2015-07-08

Someone asked: why does the Express session middleware add a hash suffix to the session id cookie? A great question.

But first the obligatory disclaimer: like any security advice from someone who doesn’t know the specifics of your own system, this is for educational purposes only. Security is a complex and very specific area and if you are concerned about the security of your system you should hire an expert that can review your system along with a threat analysis and provide the appropriate advice.

Brute Force

Brute force attacks are those in which the attacker is trying to gain access to the system by making repeated requests using different credentials (until one works). The most common example is of an attacker who tries guessing a user password. This is why passwords should be long and avoid using dictionary words to make it harder to guess. Properly designed systems keep track of failed authentication requests and escalate the issue when it appears an attack is in progress.

Passwords are not the only credential used in web authentication. The most common implementation includes a login page which upon successful authentication sets a session cookie on the client. The session cookie acts as a bearer token – whoever shows up with the token is considered to be the authenticated user. Setting a session cookie removes the need to enter your username and password on every page. However, this session cookie now acts as the sole authentication key and anyone who gains access to this key will gain access to the system. Cookies are, after all, just a simple string of characters.

A session id guessing attack is a type of brute force attack. Instead of trying to guess the password, the attacker is trying to guess the session id and forge the authentication cookie. The attacker generates session ids and tries to make requests using those ids, in hope that they will match actual active sessions. For example, if a web application session ids are generated in sequence, an attacker can look up their own session id and based on that forge requests using nearby session id values. To protect against this attack we need to make guessing session ids impractical. Note I’m saying “impractical,” not “impossible”.

Impracticality

The first step is to make sure session ids are sufficiently long and non-sequential. Just like passwords, the longer the session id is, the harder it is to find a valid one by guessing. It is also critical that session ids are not generated using a predictable algorithm such as a counter because if such logic exists, the attacker is no longer guessing but generating session ids. Using a cryptographically secure random number generator to produce sufficiently long session ids is the best common practice. What’s “sufficiently long”? Well, that depends on the nature of your system. The size has to translate into an impractical effort to guess a valid session id.
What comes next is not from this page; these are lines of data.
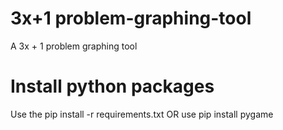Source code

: # 3x+1 problem-graphing-tool
A 3x + 1 problem graphing tool
# Install python packages
Use the pip install -r requirements.txt
OR use pip install pygame
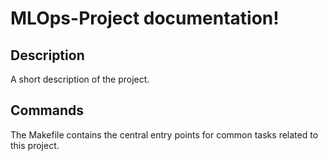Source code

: # MLOps-Project documentation!

## Description

A short description of the project.

## Commands

The Makefile contains the central entry points for common tasks related to this project.

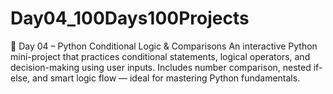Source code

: # Day04_100Days100Projects
🔢 Day 04 – Python Conditional Logic &amp; Comparisons An interactive Python mini-project that practices conditional statements, logical operators, and decision-making using user inputs. Includes number comparison, nested if-else, and smart logic flow — ideal for mastering Python fundamentals.
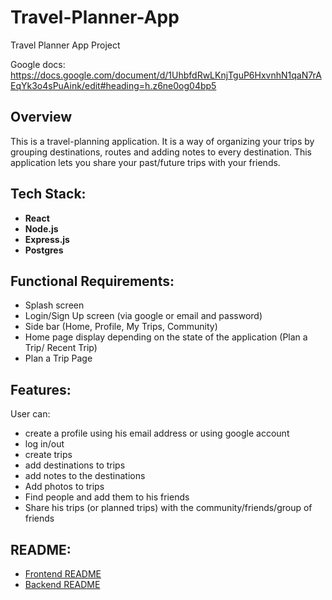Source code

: # Travel-Planner-App
 Travel Planner App Project

 Google docs: https://docs.google.com/document/d/1UhbfdRwLKnjTguP6HxvnhN1qaN7rAEqYk3o4sPuAink/edit#heading=h.z6ne0og04bp5

## Overview

This is a travel-planning application. It is a way of organizing your trips by grouping destinations, routes and adding notes to every destination. This application lets you share your past/future trips with your friends.

## Tech Stack:

- **React**
- **Node.js**
- **Express.js**
- **Postgres**

## Functional Requirements:

- Splash screen
- Login/Sign Up screen (via google or email and password)
- Side bar (Home, Profile, My Trips, Community)
- Home page display depending on the state of the application (Plan a Trip/ Recent Trip)
- Plan a Trip Page

## Features:

User can:
- create a profile using his email address or using google account
- log in/out
- create trips
- add destinations to trips
- add notes to the destinations
- Add photos to trips
- Find people and add them to his friends
- Share his trips (or planned trips) with the community/friends/group of friends

## README:

- [Frontend README](frontend/README.md)
- [Backend README](backend/README.md)

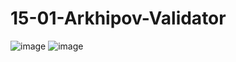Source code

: # 15-01-Arkhipov-Validator

![image](https://i.ibb.co/Lzfz7Zx/image.png)
![image](https://i.ibb.co/kSdCMj8/image.png)

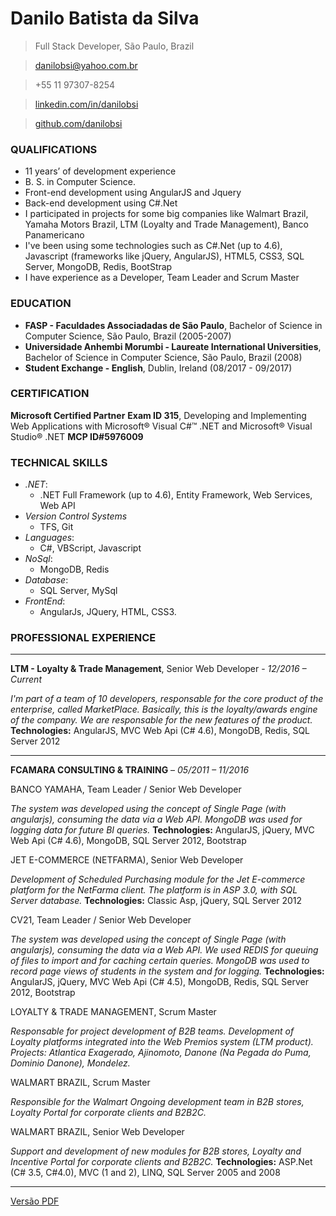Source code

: 
# Danilo Batista da Silva
>Full Stack Developer, São Paulo, Brazil

>danilobsi@yahoo.com.br

>+55 11 97307-8254  

>[linkedin.com/in/danilobsi](https://www.linkedin.com/in/danilobsi)

>[github.com/danilobsi](https://github.com/danilobsi)


### QUALIFICATIONS

- 11 years’ of development experience
- B. S. in Computer Science.
- Front-end development using AngularJS and Jquery
- Back-end development using C#.Net
- I participated in projects for some big companies like Walmart Brazil, Yamaha Motors Brazil, LTM (Loyalty and Trade Management), Banco Panamericano
- I've been using some technologies such as C#.Net (up to 4.6), Javascript (frameworks like jQuery, AngularJS), HTML5, CSS3, SQL Server, MongoDB, Redis, BootStrap
- I have experience as a Developer, Team Leader and Scrum Master


### EDUCATION

- **FASP - Faculdades Associadadas de São Paulo**, Bachelor of Science in Computer Science, São Paulo, Brazil (2005-2007)
- **Universidade Anhembi Morumbi - Laureate International Universities**, Bachelor of Science in Computer Science, São Paulo, Brazil (2008)
- **Student Exchange - English**, Dublin, Ireland (08/2017 - 09/2017)


### CERTIFICATION

**Microsoft Certified Partner**
**Exam ID 315**, Developing and Implementing Web Applications with Microsoft® Visual C#™ .NET and Microsoft® Visual Studio® .NET
**MCP ID#5976009**


### TECHNICAL SKILLS

- *.NET*:
    - .NET Full Framework (up to 4.6), Entity Framework, Web Services, Web API
- *Version Control Systems*
    - TFS, Git 
- *Languages*:
    - C#, VBScript, Javascript
- *NoSql*:
    - MongoDB, Redis
- *Database*:
    - SQL Server, MySql
- *FrontEnd*:
    - AngularJs, JQuery, HTML, CSS3.

### PROFESSIONAL EXPERIENCE

---
**LTM - Loyalty & Trade Management**, Senior Web Developer - *12/2016 – Current*

*I'm part of a team of 10 developers, responsable for the core product of the enterprise, called MarketPlace. Basically, this is the loyalty/awards engine of the company. We are responsable for the new features of the product.*
**Technologies:** AngularJS, MVC Web Api (C# 4.6), MongoDB, Redis, SQL Server 2012

---
**FCAMARA CONSULTING & TRAINING** – *05/2011 – 11/2016*

BANCO YAMAHA, Team Leader / Senior Web Developer

*The system was developed using the concept of Single Page (with angularjs), consuming the data via a Web API. MongoDB was used for logging data for future BI queries.*
**Technologies:** AngularJS, jQuery, MVC Web Api (C# 4.6), MongoDB, SQL Server 2012, Bootstrap

JET E-COMMERCE (NETFARMA), Senior Web Developer

*Development of Scheduled Purchasing module for the Jet E-commerce platform for the NetFarma client. The platform is in ASP 3.0, with SQL Server database.*
**Technologies:** Classic Asp, jQuery, SQL Server 2012

CV21, Team Leader / Senior Web Developer

*The system was developed using the concept of Single Page (with angularjs), consuming the data via a Web API. We used REDIS for queuing of files to import and for caching certain queries. MongoDB was used to record page views of students in the system and for logging.*
**Technologies:** AngularJS, jQuery, MVC Web Api (C# 4.5), MongoDB, Redis,
SQL Server 2012, Bootstrap

LOYALTY & TRADE MANAGEMENT, Scrum Master

*Responsable for project development of B2B teams. Development of Loyalty platforms integrated into the Web Premios system (LTM product). Projects: Atlantica Exagerado, Ajinomoto, Danone (Na Pegada do Puma, Dominio Danone), Mondelez.*

WALMART BRAZIL, Scrum Master

*Responsible for the Walmart Ongoing development team in B2B stores, Loyalty Portal for corporate clients and B2B2C.*

WALMART BRAZIL, Senior Web Developer

*Support and development of new modules for B2B stores, Loyalty and Incentive Portal for corporate clients and B2B2C.*
**Technologies:** ASP.Net (C# 3.5, C#4.0), MVC (1 and 2), LINQ, SQL Server
2005 and 2008

---

[Versão PDF](https://gitprint.com/danilobsi/resume/blob/master/README.md?download)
Another way to prevent an attacker from guessing session ids is to build integrity into the token by adding a hash or signature to the session cookie. The way the Express session middleware does this is by calculating a hash over the combination of the session id and a secret. Since calculating the hash requires possession of the secret, an attacker will not be able to generate valid session ids without guessing the secret (or just trying to guess the hash). Just like strong random session ids, the hash size must match the security requirements of the specific application it is meant to protect. This is because at the end, the session cookie is still just a string and open to guessing attacks.

Session ids must be sufficiently long and impractical to guess. There are a few ways to accomplish this. The randomness and hashing techniques above are the two most common ways but not the only ones.

Layers

If we generate strong random session ids, do we still need the hash? Absolutely!

The core security principal is layering. This is also known as not putting all your eggs in one basket. If you rely on a single source of security, you end up with no security at all if that single source fails. For example, what if someone finds a bug in your random number generator? What if they find a way to hack that part of your system and replace it? There are countless of known attacks exploiting exactly this – the generation of random numbers that turns out not to be so random after all.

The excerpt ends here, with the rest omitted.